My favorite saying about siblings: only your sibling will remember your childhood and what your parents were like as parents. Only siblings will ever know the whole story of your life intimately. Plus my best friend in the world is an only child. Now that her parents are hitting their 80s, the burden of taking care of them is entirely on her. She has watched my siblings and me care for both of our parents through their final illnesses, and she is seeing her DH and their siblings cope with their parents. And she is alone in this burden. Both her DH and I are as helpful and supportive as we can be, but it’s not the same. It absolutely concerns me about what happens for her when they are gone, too. That’s far more important than an inheritance for a competent adult. |
Quietly abort. Tell DH you had a miscarriage. |
Having a sibling is not a reason for OP to continue the pregnancy. |
This is how it used to be handled OP. And then select a permanent birth control method for yourself. At this point, if you tell your doctor you will abort any children you accidentally hlget pregnant with, they may be finally willing to sterilize you. That does not solve the problem of your dh wanting another child.
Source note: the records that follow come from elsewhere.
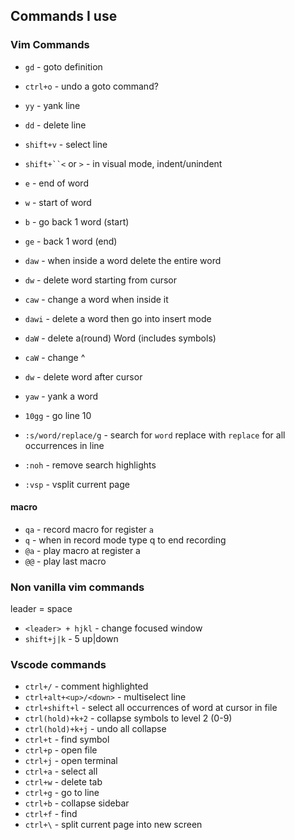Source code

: ## Commands I use

### Vim Commands
- `gd` - goto definition
- `ctrl+o` - undo a goto command?
- `yy` - yank line
- `dd` - delete line
- `shift+v` - select line
- `shift+``<` or `>` - in visual mode, indent/unindent

- `e` - end of word
- `w` - start of word
- `b` - go back 1 word (start)
- `ge` - back 1 word (end)


- `daw` - when inside a word delete the entire word
- `dw` - delete word starting from cursor
- `caw` - change a word when inside it
- `dawi` - delete a word then go into insert mode
- `daW` - delete a(round) Word (includes symbols)
- `caW` - change ^
- `dw` - delete word after cursor
- `yaw` - yank a word

- `10gg` - go line 10
- `:s/word/replace/g` - search for `word` replace with `replace` for all occurrences in line
- `:noh` - remove search highlights
- `:vsp` - vsplit current page 

#### macro
- `qa` - record macro for register `a`
- `q`  - when in record mode type q to end recording
- `@a` - play macro at register a
- `@@` - play last macro

### Non vanilla vim commands
leader = space
- `<leader> + hjkl` - change focused window 
- `shift+j|k` - 5 up|down


### Vscode commands
- `ctrl+/`     - comment highlighted
- `ctrl+alt+<up>/<down>`   - multiselect line
- `ctrl+shift+l` - select all occurrences of word at cursor in file
- `ctrl(hold)+k+2` - collapse symbols to level 2 (0-9)
- `ctrl(hold)+k+j` - undo all collapse
- `ctrl+t` - find symbol
- `ctrl+p` - open file
- `ctrl+j` - open terminal
- `ctrl+a` - select all
- `ctrl+w` - delete tab
- `ctrl+g` - go to line
- `ctrl+b` - collapse sidebar
- `ctrl+f` - find
- `ctrl+\` - split current page into new screen

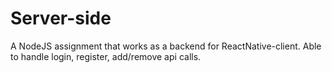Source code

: # Server-side
A NodeJS assignment that works as a backend for ReactNative-client.
Able to handle login, register, add/remove api calls. 
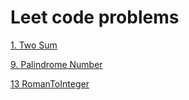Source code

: # Leet code problems

[1. Two Sum](https://github.com/Harini-T/C-Programming/blob/main/LeetCode_Practice/00001_TwoSum.c)

[9. Palindrome Number](https://github.com/Harini-T/C-Programming/blob/main/LeetCode_Practice/00009_PalindromeNumber.c)

[13 RomanToInteger](https://github.com/Harini-T/C-Programming/blob/main/LeetCode_Practice/00013_RomanToInteger.c)
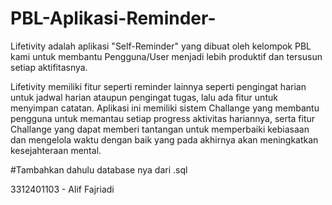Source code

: # PBL-Aplikasi-Reminder-
Lifetivity adalah aplikasi "Self-Reminder" yang dibuat oleh kelompok PBL kami untuk membantu Pengguna/User menjadi lebih produktif dan tersusun setiap aktifitasnya.

Lifetivity memiliki fitur seperti reminder lainnya seperti pengingat harian untuk jadwal harian ataupun pengingat tugas, lalu ada fitur untuk menyimpan catatan. Aplikasi ini memiliki sistem Challange yang membantu pengguna untuk memantau setiap progress aktivitas hariannya, serta fitur Challange yang dapat memberi tantangan untuk memperbaiki kebiasaan dan mengelola waktu dengan baik yang pada akhirnya akan meningkatkan kesejahteraan mental.

#Tambahkan dahulu database nya dari .sql

3312401103 - Alif Fajriadi
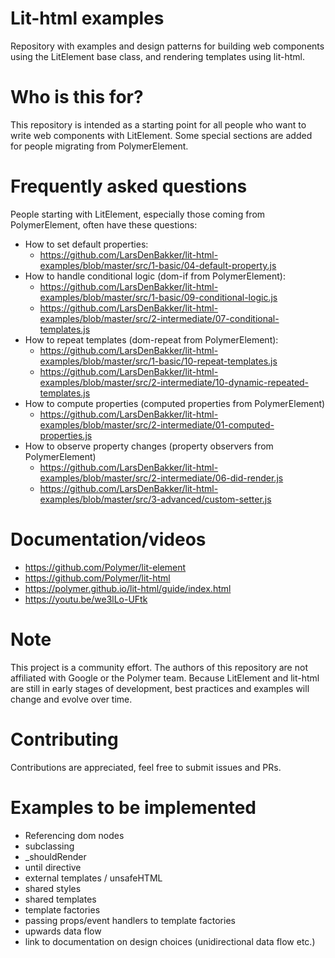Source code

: # Lit-html examples
Repository with examples and design patterns for building web components using the LitElement base class, and rendering templates using lit-html.

# Who is this for?
This repository is intended as a starting point for all people who want to write web components with LitElement. Some special sections are added for people migrating from PolymerElement.

# Frequently asked questions
People starting with LitElement, especially those coming from PolymerElement, often have these questions:
* How to set default properties:
  * https://github.com/LarsDenBakker/lit-html-examples/blob/master/src/1-basic/04-default-property.js
* How to handle conditional logic (dom-if from PolymerElement):
  * https://github.com/LarsDenBakker/lit-html-examples/blob/master/src/1-basic/09-conditional-logic.js
  * https://github.com/LarsDenBakker/lit-html-examples/blob/master/src/2-intermediate/07-conditional-templates.js
* How to repeat templates (dom-repeat from PolymerElement):
  * https://github.com/LarsDenBakker/lit-html-examples/blob/master/src/1-basic/10-repeat-templates.js
  * https://github.com/LarsDenBakker/lit-html-examples/blob/master/src/2-intermediate/10-dynamic-repeated-templates.js
* How to compute properties (computed properties from PolymerElement)
  * https://github.com/LarsDenBakker/lit-html-examples/blob/master/src/2-intermediate/01-computed-properties.js
* How to observe property changes (property observers from PolymerElement)
  * https://github.com/LarsDenBakker/lit-html-examples/blob/master/src/2-intermediate/06-did-render.js
  * https://github.com/LarsDenBakker/lit-html-examples/blob/master/src/3-advanced/custom-setter.js

# Documentation/videos
* https://github.com/Polymer/lit-element
* https://github.com/Polymer/lit-html
* https://polymer.github.io/lit-html/guide/index.html
* https://youtu.be/we3lLo-UFtk

# Note
This project is a community effort. The authors of this repository are not affiliated with Google or the Polymer team. Because LitElement and lit-html are still in early stages of development, best practices and examples will change and evolve over time.

# Contributing
Contributions are appreciated, feel free to submit issues and PRs.

# Examples to be implemented
* Referencing dom nodes
* subclassing
* _shouldRender
* until directive
* external templates / unsafeHTML
* shared styles
* shared templates
* template factories
* passing props/event handlers to template factories
* upwards data flow
* link to documentation on design choices (unidirectional data flow etc.)
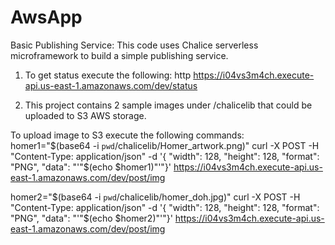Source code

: # AwsApp
Basic Publishing Service:
This code uses Chalice serverless microframework to build a simple publishing service. 

1. To get status execute the following:
http https://i04vs3m4ch.execute-api.us-east-1.amazonaws.com/dev/status

2. This project contains 2 sample images under /chalicelib that could be uploaded to S3 AWS storage. 

To upload image to S3 execute the following commands:
homer1="$(base64 -i `pwd`/chalicelib/Homer_artwork.png)"
curl -X POST -H "Content-Type: application/json" -d '{ "width": 128, "height": 128, "format": "PNG", "data": "'"$(echo $homer1)"'"}' https://i04vs3m4ch.execute-api.us-east-1.amazonaws.com/dev/post/img

homer2="$(base64 -i `pwd`/chalicelib/homer_doh.jpg)"
curl -X POST -H "Content-Type: application/json" -d '{ "width": 128, "height": 128, "format": "PNG", "data": "'"$(echo $homer2)"'"}' https://i04vs3m4ch.execute-api.us-east-1.amazonaws.com/dev/post/img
Again, you could have this child, divorce, turn over custody, and go live your life. |
PSA: I am so tired of people calling this fake. If you think this is fake please do not respond and just ignore. |
Was your failed birth control an IUD? If so, you'll have to have it removed regardless of what you decide. Removal commonly- but not always- causes a miscarriage. I'd start there, this could end up being a non-issue, then your DH gets a vasectomy. |
Please move on. Im sure there are other posts you can call troll on. |
Can I just say, posters who are advising OP to abort and tell her DH she miscarried are disgusting. It is her choice, her RIGHT, and should not be covered up like some shameful secret. In addition, she does not live in a vacuum. Her decision affects many. She should own it, and be honest about it.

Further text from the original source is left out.